WHAT THE EXERCISE ASKS ▸ What should you transcribe? Every line from the top of the records below through the line with "شده است. همان‌طور", exactly, and no pictures.

EXCERPTED RECORDS ▸

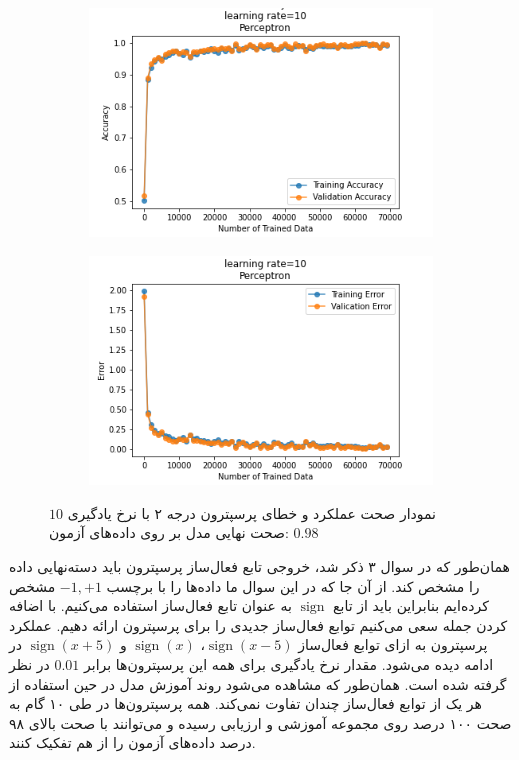 \documentclass[12pt, a4paper]{article}
\DeclareMathOperator{\sign}{sign}
\begin{document}
\begin{figure}[h]
    \begin{subfigure}{0.45\linewidth}
        \centering
        \includegraphics[width=\linewidth]{images/6/perceptron/lr/acc_10.png}
    \end{subfigure}
    \hfil
    \begin{subfigure}{0.45\linewidth}
        \centering
        \includegraphics[width=\linewidth]{images/6/perceptron/lr/error_10.png}
    \end{subfigure}
    \caption{نمودار صحت عملکرد‌ و خطای پرسپترون درجه ۲ با نرخ یادگیری $10$
    \newline
    صحت نهایی مدل بر روی داده‌های آزمون: $0.98$}
\end{figure}

همان‌طور که در سوال ۳ ذکر شد، خروجی تابع فعال‌ساز پرسپترون باید دسته‌نهایی داده را مشخص کند.
از آن جا که در این سوال ما داده‌ها را با برچسب ${-1, +1}$ مشخص کرده‌ایم بنابراین باید از تابع $\sign$
به عنوان تابع فعال‌ساز استفاده می‌کنیم. با اضافه کردن جمله  سعی می‌کنیم توابع فعال‌ساز
جدیدی را برای پرسپترون ارائه دهیم. عملکرد پرسپترون به ازای توابع فعال‌ساز $\sign(x-5)$، $\sign(x)$ و
$\sign(x+5)$ در ادامه دیده می‌شود. مقدار نرخ یادگیری برای همه این پرسپترون‌ها برابر $0.01$ در نظر گرفته
شده است. همان‌طور که مشاهده می‌شود روند آموزش مدل در حین استفاده از هر یک از توابع فعال‌ساز چندان
تفاوت نمی‌کند. همه پرسپترون‌ها در طی ۱۰ گام به صحت ۱۰۰ درصد روی مجموعه آموزشی و ارزیابی رسیده و می‌توانند
با صحت بالای ۹۸ درصد داده‌های آزمون را از هم تفکیک کنند.
\end{document}

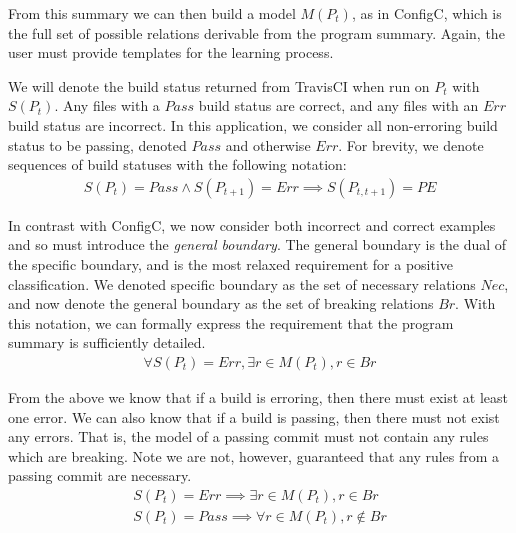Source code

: From this summary we can then build a model $M(P_t)$, as in ConfigC, which is the full set of possible relations derivable from the program summary.
Again, the user must provide templates for the learning process.

We will denote the build status returned from TravisCI when run on $P_t$ with $S(P_t)$.
Any files with a $Pass$ build status are correct, and any files with an $Err$ build status are incorrect.
In this application, we consider all non-erroring build status to be passing, denoted $Pass$ and otherwise $Err$.
For brevity, we denote sequences of build statuses with the following notation:
\begin{align*}
  S(P_t)=Pass \land S(P_{t+1})=Err \implies S(P_{t,t+1}) = PE
\end{align*}

In contrast with ConfigC, we now consider both incorrect and correct examples and so must introduce the \textit{general boundary}.
The general boundary is the dual of the specific boundary, and is the most relaxed requirement for a positive classification.
We denoted specific boundary as the set of necessary relations $Nec$, and now denote the general boundary as the set of breaking relations $Br$.
With this notation, we can formally express the requirement that the program summary is sufficiently detailed.
\begin{align}
  \forall S(P_t)=Err, \exists r \in M(P_t), r \in Br \label{eq:E1}
\end{align}

From the above we know that if a build is erroring, then there must exist at least one error.
We can also know that if a build is passing, then there must not exist any errors.
That is, the model of a passing commit must not contain any rules which are breaking.
Note we are not, however, guaranteed that any rules from a passing commit are necessary.
\begin{align}
  S(P_t) = Err \implies \exists r \in  M (P_t), r \in Br \label{eq:E}\\
  S(P_t) = Pass \implies \forall r \in  M (P_t), r \notin Br \label{eq:P}
\end{align}

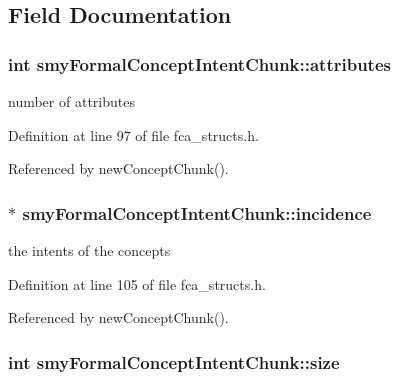 \subsection{\-Field \-Documentation}
\hypertarget{structsmyFormalConceptIntentChunk_a5246108db3d065d2b9c46fedfc88dc0e}{
\subsubsection[{attributes}]{\setlength{\rightskip}{0pt plus 5cm}int {\bf smy\-Formal\-Concept\-Intent\-Chunk\-::attributes}}}\label{structsmyFormalConceptIntentChunk_a5246108db3d065d2b9c46fedfc88dc0e}


number of attributes 



\-Definition at line 97 of file fca\-\_\-structs.\-h.



\-Referenced by new\-Concept\-Chunk().

\hypertarget{structsmyFormalConceptIntentChunk_a1777b5eadbd74c4659580968817b3424}{
\subsubsection[{incidence}]{$\ast$ {\bf smy\-Formal\-Concept\-Intent\-Chunk\-::incidence}}}\label{structsmyFormalConceptIntentChunk_a1777b5eadbd74c4659580968817b3424}


the intents of the concepts 



\-Definition at line 105 of file fca\-\_\-structs.\-h.



\-Referenced by new\-Concept\-Chunk().

\hypertarget{structsmyFormalConceptIntentChunk_a39483f44afbcd1de56c41243c7a442aa}{
\subsubsection[{size}]{\setlength{\rightskip}{0pt plus 5cm}int {\bf smy\-Formal\-Concept\-Intent\-Chunk\-::size}}}\label{structsmyFormalConceptIntentChunk_a39483f44afbcd1de56c41243c7a442aa}


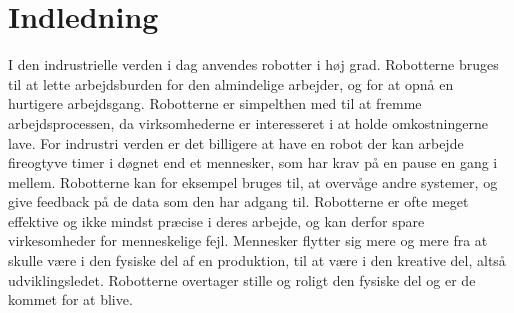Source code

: \chapter{Indledning}\label{chap:Indledning}
I den indrustrielle verden i dag anvendes robotter i høj grad. Robotterne bruges til at lette arbejdsburden for den almindelige arbejder, og for at opnå en hurtigere arbejdsgang. Robotterne er simpelthen med til at fremme arbejdsprocessen, da virksomhederne er interesseret i at holde omkostningerne lave. For indrustri verden er det billigere at have en robot der kan arbejde fireogtyve timer i døgnet end et mennesker, som har krav på en pause en gang i mellem. Robotterne kan for eksempel bruges til, at overvåge andre systemer, og give feedback på de data som den har adgang til. Robotterne er ofte meget effektive og ikke mindst præcise i deres arbejde, og kan derfor spare virkesomheder for menneskelige fejl. Mennesker flytter sig mere og mere fra at skulle være i den fysiske del af en produktion, til at være i den kreative del, altså udviklingsledet. Robotterne overtager stille og roligt den fysiske del og er de kommet for at blive.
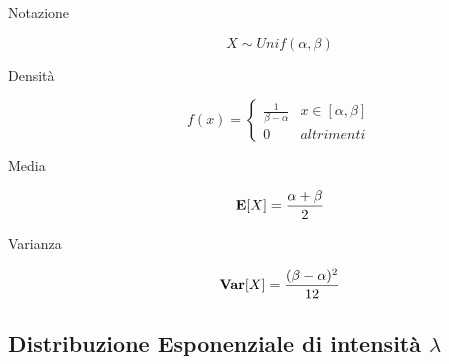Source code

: \begin{description}
	
	\item [Notazione]
		\begin{equation}
		X \sim Unif(\alpha,\beta)
		\end{equation}
	
	\item [Densità]
		\begin{equation}
		f(x) = \left\{\begin{matrix}
		\frac{1}{\beta - \alpha} & x\in [ \alpha,\beta ] \\
		0 & altrimenti
		\end{matrix}\right.
		\end{equation}
	
	\item [Media]
		\begin{equation}
		\mathbf{E}[X] = \frac{\alpha+\beta}{2}
		\end{equation}
	
	\item [Varianza]
		\begin{equation}
		\mathbf{Var}[X] = \frac{(\beta-\alpha)^{2}}{12}
		\end{equation}
	
\end{description}


\subsection{Distribuzione Esponenziale di intensità $\lambda$}

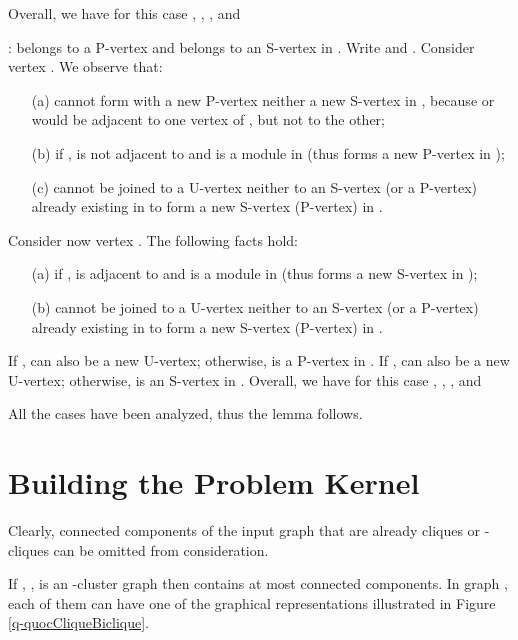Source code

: \documentclass[12pt]{article}
\begin{document}
Overall,
we have for this case
,
,
, and


\medskip

:  belongs to a P-vertex  and 
belongs to an S-vertex  in  .
Write  and . Consider vertex . We observe that:

\begin{itemize}
\item[(a)]  cannot form with  a new P-vertex neither a new S-vertex in , because  or  would be adjacent to one vertex of , but not to the other;

\item[(b)] if ,  is not adjacent to  and  is a module in  (thus  forms a new P-vertex in );

\item[(c)]  cannot be joined to a U-vertex neither to an S-vertex (or a P-vertex) already existing in  to form a new S-vertex (P-vertex) in .
\end{itemize}

Consider now vertex . The following facts hold:
\begin{itemize}
\item[(a)] if ,  is adjacent to  and  is a module in  (thus  forms a new S-vertex in );

\item[(b)]  cannot be joined to a U-vertex neither to an S-vertex (or a P-vertex) already existing in   to form a new S-vertex (P-vertex) in .
\end{itemize}

If ,  can also be a new U-vertex; otherwise,  is a P-vertex in . If ,  can also be a new U-vertex; otherwise,  is an S-vertex in .
Overall,
we have for this case
,
,
, and


\medskip

All the cases have been analyzed, thus the lemma follows. \hfill \framebox[.09in]

\bigskip

\section{Building the Problem Kernel} \label{sec4}


Clearly, connected components of the input graph  that are
already cliques or -cliques can be omitted from
consideration.

If , , is an -cluster graph then  contains at
most  connected components. In graph , each of them
can have one of the graphical representations illustrated in
Figure \ref{q-quocCliqueBiclique}.
\end{document}
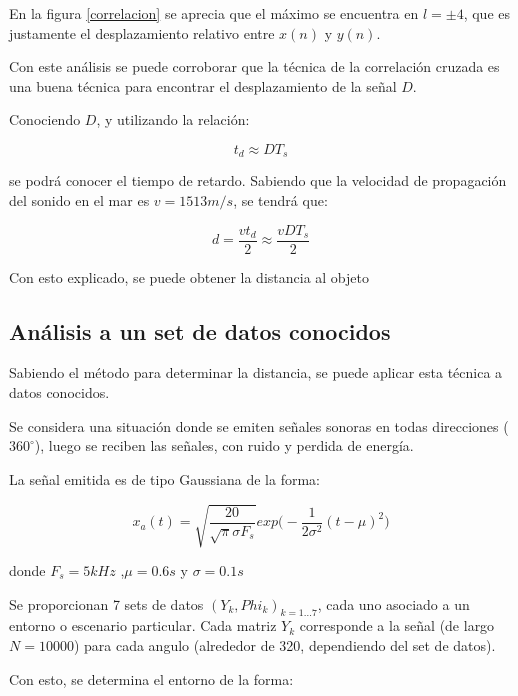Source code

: \documentclass[letterpaper,11pt]{article}
\begin{document}
En la figura \ref{correlacion} se aprecia que el máximo se encuentra en $l = \pm 4$, que es justamente el desplazamiento relativo entre $x(n)$ y $y(n)$.

Con este análisis se puede corroborar que la técnica de la correlación cruzada es una buena técnica para encontrar el desplazamiento de la señal $D$.\par

Conociendo $D$, y utilizando la relación:

\begin{equation}
t_{d}\approx DT_{s}
\end{equation}

se podrá conocer el tiempo de retardo. Sabiendo que la velocidad de propagación del sonido en el mar es $ v = 1513 m/s$, se tendrá que:

\begin{equation}
d = \frac{vt_{d}}{2} \approx \frac{vDT_{s}}{2}
\end{equation}

Con esto explicado, se puede obtener la distancia al objeto

\subsection{Análisis a un set de datos conocidos}

Sabiendo el método para determinar la distancia, se puede aplicar esta técnica a datos conocidos. \par

Se considera una situación donde se emiten señales sonoras en todas direcciones ($360^{\circ}$), luego se reciben las señales, con ruido y perdida de energía.

La señal emitida es de tipo Gaussiana de la forma:

\begin{equation}
x_{a}(t) = \sqrt{\frac{20}{\sqrt{\pi}\sigma F_{s}}} exp\Bigg( -\frac{1}{2\sigma^2}(t-\mu)^2 \Bigg)
\end{equation}

donde $F_{s} = 5 kHz$ ,$\mu = 0.6s$ y $\sigma = 0.1s$

Se proporcionan 7 sets de datos $(Y_{k},Phi_{k})_{k=1...7}$, cada uno asociado a un entorno o escenario particular. Cada matriz $Y_{k}$ corresponde a la señal (de largo $N =10000$) para cada angulo (alrededor de 320, dependiendo del set de datos).\par

Con esto, se determina el entorno de la forma:
\end{document}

ANSWER TO THIS TASK ▸
 \documentclass[12pt, a4paper]{article}
\DeclareMathOperator{\sign}{sign}
\begin{document}
\begin{figure}[h]
    \begin{subfigure}{0.45\linewidth}
        \centering
        \includegraphics[width=\linewidth]{images/6/perceptron/lr/acc_10.png}
    \end{subfigure}
    \hfil
    \begin{subfigure}{0.45\linewidth}
        \centering
        \includegraphics[width=\linewidth]{images/6/perceptron/lr/error_10.png}
    \end{subfigure}
    \caption{نمودار صحت عملکرد‌ و خطای پرسپترون درجه ۲ با نرخ یادگیری $10$
    \newline
    صحت نهایی مدل بر روی داده‌های آزمون: $0.98$}
\end{figure}

همان‌طور که در سوال ۳ ذکر شد، خروجی تابع فعال‌ساز پرسپترون باید دسته‌نهایی داده را مشخص کند.
از آن جا که در این سوال ما داده‌ها را با برچسب ${-1, +1}$ مشخص کرده‌ایم بنابراین باید از تابع $\sign$
به عنوان تابع فعال‌ساز استفاده می‌کنیم. با اضافه کردن جمله  سعی می‌کنیم توابع فعال‌ساز
جدیدی را برای پرسپترون ارائه دهیم. عملکرد پرسپترون به ازای توابع فعال‌ساز $\sign(x-5)$، $\sign(x)$ و
$\sign(x+5)$ در ادامه دیده می‌شود. مقدار نرخ یادگیری برای همه این پرسپترون‌ها برابر $0.01$ در نظر گرفته
شده است. همان‌طور که مشاهده می‌شود روند آموزش مدل در حین استفاده از هر یک از توابع فعال‌ساز چندان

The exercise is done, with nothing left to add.